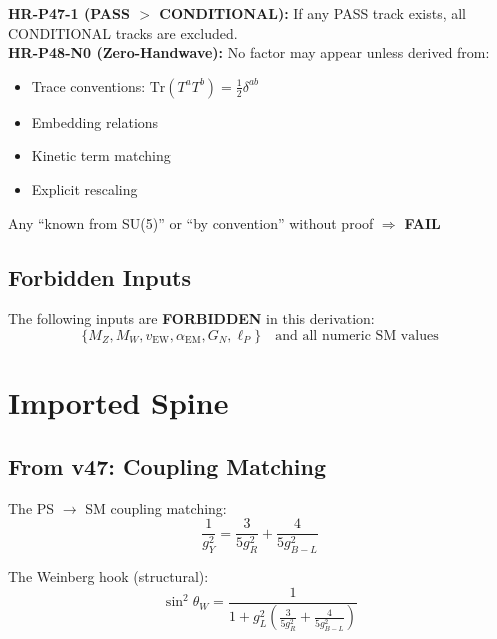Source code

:\documentclass[11pt,a4paper]{article}
\begin{document}
\begin{tcolorbox}[colback=red!5!white,colframe=red!60!black,title=\textbf{HARD RULES}]
\textbf{HR-P47-1 (PASS $>$ CONDITIONAL):} If any PASS track exists, all CONDITIONAL tracks are excluded. \\[0.5em]
\textbf{HR-P48-N0 (Zero-Handwave):} No factor may appear unless derived from:
\begin{itemize}[nosep]
\item Trace conventions: $\mathrm{Tr}(T^a T^b) = \frac{1}{2}\delta^{ab}$
\item Embedding relations
\item Kinetic term matching
\item Explicit rescaling
\end{itemize}
Any ``known from SU(5)'' or ``by convention'' without proof $\Rightarrow$ \textbf{FAIL}
\end{tcolorbox}

\subsection{Forbidden Inputs}
\label{subsec:forbidden-inputs}

The following inputs are \textbf{FORBIDDEN} in this derivation:
\begin{equation}
\label{eq:forbidden-list}
\{M_Z, M_W, v_{\text{EW}}, \alpha_{\text{EM}}, G_N, \ell_P\} \quad \text{and all numeric SM values}
\end{equation}



\section{Imported Spine}
\label{sec:imported}

\subsection{From v47: Coupling Matching}
\label{subsec:v47-import}

The PS $\to$ SM coupling matching:
\begin{equation}
\label{eq:v47-matching}
\frac{1}{g_Y^2} = \frac{3}{5 g_R^2} + \frac{4}{5 g_{B-L}^2}
\end{equation}

The Weinberg hook (structural):
\begin{equation}
\label{eq:v47-weinberg}
\sin^2\theta_W = \frac{1}{1 + g_L^2 \left(\frac{3}{5 g_R^2} + \frac{4}{5 g_{B-L}^2}\right)}
\end{equation}
\end{document}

_ _ _ _

* _EXERCISE AIM_:
The whole of the data needs to be copied word for word, though not its pictures.

* _TASK RESPONSE_:
Source code

:\documentclass[11pt,a4paper]{article}
\begin{document}
\begin{tcolorbox}[colback=red!5!white,colframe=red!60!black,title=\textbf{HARD RULES}]
\textbf{HR-P47-1 (PASS $>$ CONDITIONAL):} If any PASS track exists, all CONDITIONAL tracks are excluded. \\[0.5em]
\textbf{HR-P48-N0 (Zero-Handwave):} No factor may appear unless derived from:
\begin{itemize}[nosep]
\item Trace conventions: $\mathrm{Tr}(T^a T^b) = \frac{1}{2}\delta^{ab}$
\item Embedding relations
\item Kinetic term matching
\item Explicit rescaling
\end{itemize}
Any ``known from SU(5)'' or ``by convention'' without proof $\Rightarrow$ \textbf{FAIL}
\end{tcolorbox}

\subsection{Forbidden Inputs}
\label{subsec:forbidden-inputs}

The following inputs are \textbf{FORBIDDEN} in this derivation:
\begin{equation}
\label{eq:forbidden-list}
\{M_Z, M_W, v_{\text{EW}}, \alpha_{\text{EM}}, G_N, \ell_P\} \quad \text{and all numeric SM values}
\end{equation}



\section{Imported Spine}
\label{sec:imported}

\subsection{From v47: Coupling Matching}
\label{subsec:v47-import}

The PS $\to$ SM coupling matching:
\begin{equation}
\label{eq:v47-matching}
\frac{1}{g_Y^2} = \frac{3}{5 g_R^2} + \frac{4}{5 g_{B-L}^2}
\end{equation}

The Weinberg hook (structural):
\begin{equation}
\label{eq:v47-weinberg}
\sin^2\theta_W = \frac{1}{1 + g_L^2 \left(\frac{3}{5 g_R^2} + \frac{4}{5 g_{B-L}^2}\right)}
\end{equation}
\end{document}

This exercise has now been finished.